▶ _DIRECTIONS_
Below are records; report how many of their lines contain the word "will", giving only the number.

(EXCERPTED DATA Opens)

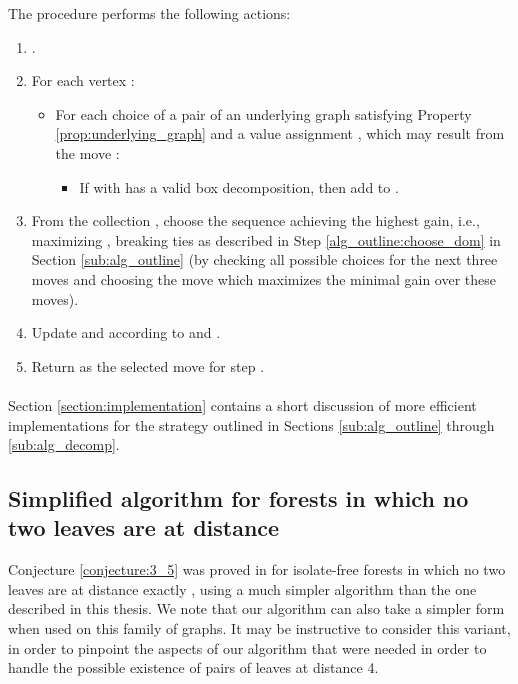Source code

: \documentclass[11pt]{article}
\def\dnsitem{\vspace{-7pt}\item}
\def\dnssubitem{\vspace{-5pt}\item}
\theoremstyle{definition}
\begin{document}
The procedure  performs the following actions:
\begin{enumerate}
	\dnsitem .
	\dnsitem For each vertex :
	\begin{itemize}
		\dnsitem[] For each choice of a pair  of an underlying graph  satisfying Property \ref{prop:underlying_graph} and a value assignment , 
		which may result from the move :
		\begin{itemize}
			\dnssubitem[] If  with  has a valid box decomposition,
			then add  to .
		\end{itemize}
	\end{itemize}
	\dnsitem From the collection , 
	choose the sequence  achieving the highest gain, i.e., maximizing , breaking ties as described in Step \ref{alg_outline:choose_dom} in Section \ref{sub:alg_outline} (by checking all possible choices for the next three moves and choosing the move which maximizes the minimal gain over these moves).
	\dnsitem Update  and  according to  and .
	\dnsitem Return  as the selected move for step .
\end{enumerate}

\paragraph{}
Section \ref{section:implementation} contains a short discussion of more efficient implementations for the strategy outlined in Sections \ref{sub:alg_outline} through \ref{sub:alg_decomp}.



\subsection{Simplified algorithm for forests in which no two leaves are at distance }
\label{sub:simplified_alg_no_distance_4}

Conjecture \ref{conjecture:3_5} was proved in \cite{bujtas2015domination} for isolate-free forests in which no two leaves are at distance exactly , using a much simpler algorithm than the one described in this thesis.
We note that our algorithm can also take a simpler form when used on this family of graphs.
It may be instructive to consider this variant, in order to pinpoint the aspects of our algorithm that were needed in order to handle the possible existence of pairs of leaves at distance 4.
\end{document}
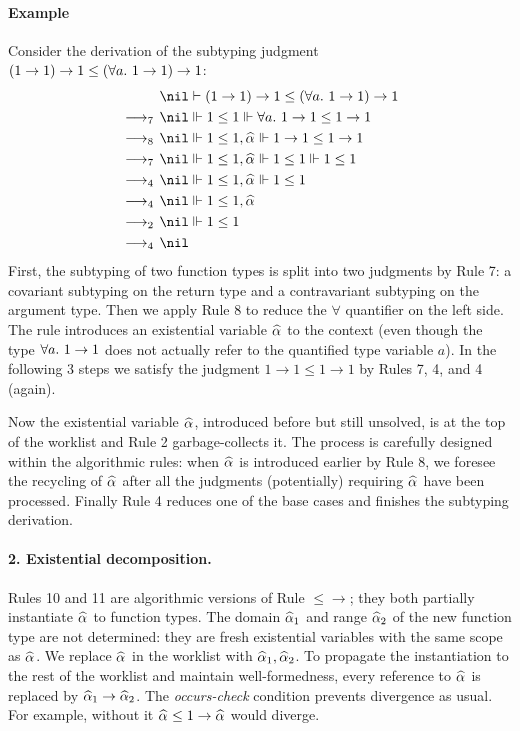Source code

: \paragraph{Example} Consider the derivation of the subtyping judgment
$(1\to 1)\to 1 \le (\all 1\to 1) \to 1$:
\begin{gather*}
\begin{aligned}
  & \nil\vdash (1\to 1)\to 1 \le (\all 1 \to 1) \to 1\\
\rrule{7}  & \nil \Vdash 1 \le 1 \Vdash \all 1 \to 1 \le 1 \to 1\\
\rrule{8}  & \nil \Vdash 1 \le 1 ,\al \Vdash 1 \to 1 \le 1 \to 1\\
\rrule{7}  & \nil \Vdash 1 \le 1 ,\al \Vdash 1 \le 1 \Vdash 1 \le 1\\
\rrule{4} & \nil \Vdash 1 \le 1 ,\al \Vdash 1 \le 1\\
\rrule{4} & \nil \Vdash 1 \le 1 ,\al\\
\rrule{2} & \nil \Vdash 1 \le 1\\
\rrule{4} & \nil
\end{aligned}
\end{gather*}
First, the subtyping of two function types is split into two judgments by Rule 7:
a covariant subtyping on the return type and a contravariant subtyping on the argument type.
Then we apply Rule 8 to reduce the $\forall$ quantifier on the left side.
The rule introduces an existential variable $\al$ to the context (even though 
the type $\all 1 \to 1$ does not actually refer to the quantified type
variable $a$).
In the following 3 steps we satisfy the judgment $1 \to 1 \le 1 \to 1$
by Rules 7, 4, and 4 (again).

Now the existential variable $\al$, introduced before but still unsolved,
is at the top of the worklist and Rule 2 garbage-collects it.
The process is carefully designed within the algorithmic rules:
when $\al$ is introduced earlier by Rule 8,
we foresee the recycling of $\al$ after all the judgments (potentially)
requiring $\al$ have been processed.
Finally Rule 4 reduces one of the base cases and finishes the subtyping derivation.

\paragraph{\bf 2. Existential decomposition.}
Rules 10 and 11 are algorithmic versions of Rule $\mathtt{{\le}{\to}}$; they
both partially instantiate $\al$ to function types.
The domain $\al[1]$ and range $\al[2]$ of
the new function type are not determined:
they are fresh existential variables with the same scope as $\al$.
We replace $\al$ in the worklist with  $\al[1], \al[2]$.
To propagate the instantiation to the rest of the worklist and maintain well-formedness,
every reference to $\al$ is replaced by $\al[1] \to \al[2]$.
The \emph{occurs-check} condition prevents divergence as usual.
For example, without it $\al \le 1 \to \al$ would diverge.

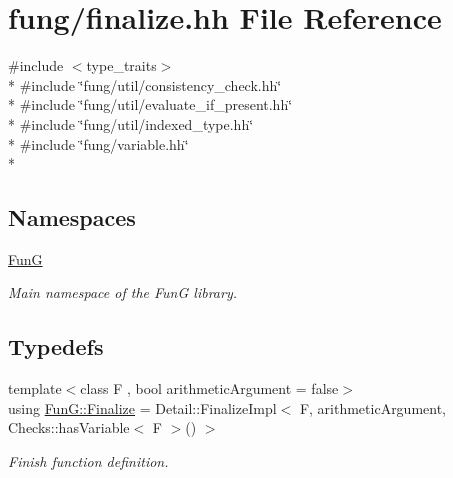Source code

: \hypertarget{finalize_8hh}{}\section{fung/finalize.hh File Reference}
\label{finalize_8hh}
{\ttfamily \#include $<$type\+\_\+traits$>$}\\*
{\ttfamily \#include \char`\"{}fung/util/consistency\+\_\+check.\+hh\char`\"{}}\\*
{\ttfamily \#include \char`\"{}fung/util/evaluate\+\_\+if\+\_\+present.\+hh\char`\"{}}\\*
{\ttfamily \#include \char`\"{}fung/util/indexed\+\_\+type.\+hh\char`\"{}}\\*
{\ttfamily \#include \char`\"{}fung/variable.\+hh\char`\"{}}\\*
\subsection*{Namespaces}
\begin{DoxyCompactItemize}
\item 
 \hyperlink{namespaceFunG}{Fun\+G}
\begin{DoxyCompactList}\small\item\em Main namespace of the Fun\+G library. \end{DoxyCompactList}\end{DoxyCompactItemize}
\subsection*{Typedefs}
\begin{DoxyCompactItemize}
\item 
{\footnotesize template$<$class F , bool arithmetic\+Argument = false$>$ }\\using \hyperlink{namespaceFunG_ab2a52dfbc62e262c67f293fda5f81ef7}{Fun\+G\+::\+Finalize} = Detail\+::\+Finalize\+Impl$<$ F, arithmetic\+Argument, Checks\+::has\+Variable$<$ F $>$() $>$
\begin{DoxyCompactList}\small\item\em Finish function definition. \end{DoxyCompactList}\end{DoxyCompactItemize}
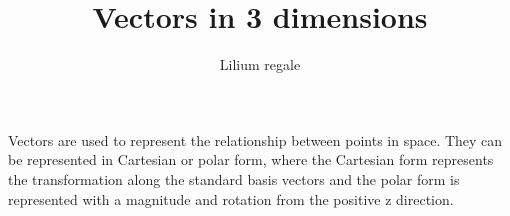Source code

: \documentclass{report}
\author{Lilium regale}
\title{Vectors in 3 dimensions}
\begin{document}
Vectors are used to represent the relationship between points in space. They can be represented in Cartesian or polar form, where the Cartesian form represents the transformation along the standard basis vectors and the polar form is represented with a magnitude and rotation from the positive z direction. 
\end{document}
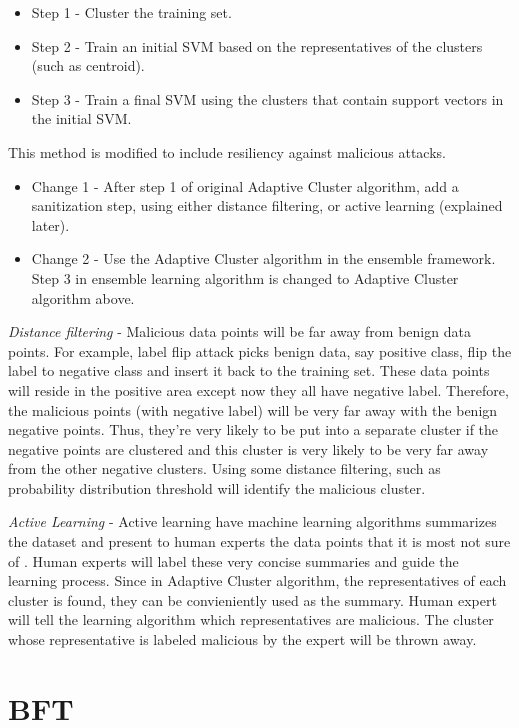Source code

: \documentclass[10pt,conference,compsocconf,letterpaper]{IEEEtran}
\begin{document}
\begin{itemize}
\item Step 1 - Cluster the training set.
\item Step 2 - Train an initial SVM based on the representatives of the clusters (such as centroid).
\item Step 3 - Train a final SVM using the clusters that contain support vectors in the initial SVM.
\end{itemize}

This method is modified to include resiliency against malicious attacks.

\begin{itemize}
\item Change 1 - After step 1 of original Adaptive Cluster algorithm, add a sanitization step, using either distance filtering, or active learning (explained later).
\item Change 2 - Use the Adaptive Cluster algorithm in the ensemble framework. Step 3 in ensemble learning algorithm is changed to Adaptive Cluster algorithm above.
\end{itemize}

\textit{Distance filtering} - Malicious data points will be far away from benign data points. For example, label flip attack \cite{xiao12} picks benign data, say positive class, flip the label to negative class and insert it back to the training set. These data points will reside in the positive area except now they all have negative label. Therefore, the malicious points (with negative label) will be very far away with the benign negative points. Thus, they're very likely to be put into a separate cluster if the negative points are clustered and this cluster is very likely to be very far away from the other negative clusters. Using some distance filtering, such as probability distribution threshold will identify the malicious cluster.

\textit{Active Learning} - Active learning have machine learning algorithms summarizes the dataset and present to human experts the data points that it is most not sure of \cite{reghavan06}. Human experts will label these very concise summaries and guide the learning process. Since in Adaptive Cluster algorithm, the representatives of each cluster is found, they can be convieniently used as the summary. Human expert will tell the learning algorithm which representatives are malicious. The cluster whose representative is labeled malicious by the expert will be thrown away.

\section{BFT}
\end{document}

(EXCERPTED DATA Closes)

▶ _EXERCISE SOLUTION_
2